World Bank cuts Serbia's 2012 GDP growth forecast to 0.5%.

By bne IntelliNews June 15, 2012
The World Bank has cut its 2012 GDP forecast for Serbia to 0.5% in its latest Global Economic Prospects edition from an earlier estimate of 1.5% made in January. Both the IMF and Serbia's central bank also see the Serbian economy growing some 0.5% this year, while the EBRD expects a mere 0.1% expansion and rating agency Fitch projects stagnation in the Balkan country in 2012. Serbia's Belgrade bank academy BBA stressed in May that the country will remain in recession until the end of 2013 after its economy recorded an annual decline of 1.3% the first quarter of 2012 following two years of growth.

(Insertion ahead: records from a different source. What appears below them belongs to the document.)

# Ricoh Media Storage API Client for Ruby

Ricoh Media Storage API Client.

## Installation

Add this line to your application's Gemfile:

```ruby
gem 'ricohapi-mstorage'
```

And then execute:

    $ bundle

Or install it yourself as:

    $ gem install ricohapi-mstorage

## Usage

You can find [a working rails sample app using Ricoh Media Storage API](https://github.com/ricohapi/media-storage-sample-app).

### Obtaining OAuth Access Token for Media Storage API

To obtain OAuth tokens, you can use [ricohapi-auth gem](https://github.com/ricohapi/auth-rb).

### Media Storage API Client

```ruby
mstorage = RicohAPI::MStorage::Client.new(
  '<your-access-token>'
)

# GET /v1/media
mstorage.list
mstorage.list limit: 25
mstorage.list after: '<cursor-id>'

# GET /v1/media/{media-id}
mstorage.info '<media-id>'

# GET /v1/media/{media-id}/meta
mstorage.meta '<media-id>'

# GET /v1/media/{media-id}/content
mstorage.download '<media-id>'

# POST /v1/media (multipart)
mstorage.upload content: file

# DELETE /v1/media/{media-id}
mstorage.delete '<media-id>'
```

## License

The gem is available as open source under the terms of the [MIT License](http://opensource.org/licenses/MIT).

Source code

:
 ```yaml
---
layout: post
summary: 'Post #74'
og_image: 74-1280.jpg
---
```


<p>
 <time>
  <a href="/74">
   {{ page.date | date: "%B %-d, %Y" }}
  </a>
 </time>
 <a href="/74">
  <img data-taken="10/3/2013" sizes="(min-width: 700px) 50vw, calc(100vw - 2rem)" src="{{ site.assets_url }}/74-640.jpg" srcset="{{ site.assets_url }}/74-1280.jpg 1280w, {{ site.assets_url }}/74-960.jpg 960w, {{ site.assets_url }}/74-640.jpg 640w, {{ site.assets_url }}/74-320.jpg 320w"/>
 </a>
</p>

The first-quarter GDP was also down 0.5% in comparison with the final quarter of 2011, while the debt crisis in the eurozone and the drop in demand bite Serbia's exports, suggesting no economic feasible expansion in the next year and a half, BBA has said. According to the World Bank report, Serbia's GDP would rise 3% next year and 3.5% in 2014. The country's current account gap is seen shrinking to 8.6% of GDP this year from 9.1% of GDP in 2011 and declining further to 7.9%/GDP next year and 6%/GDP in 2014. The World Bank added that Serbia together with Bulgaria and Macedonia would be the most affected by the Greek banks' deleveraging. The Serbian economy rose by 1.6% last year and by some 1% in 2010 after shrinking 3.5% in 2009.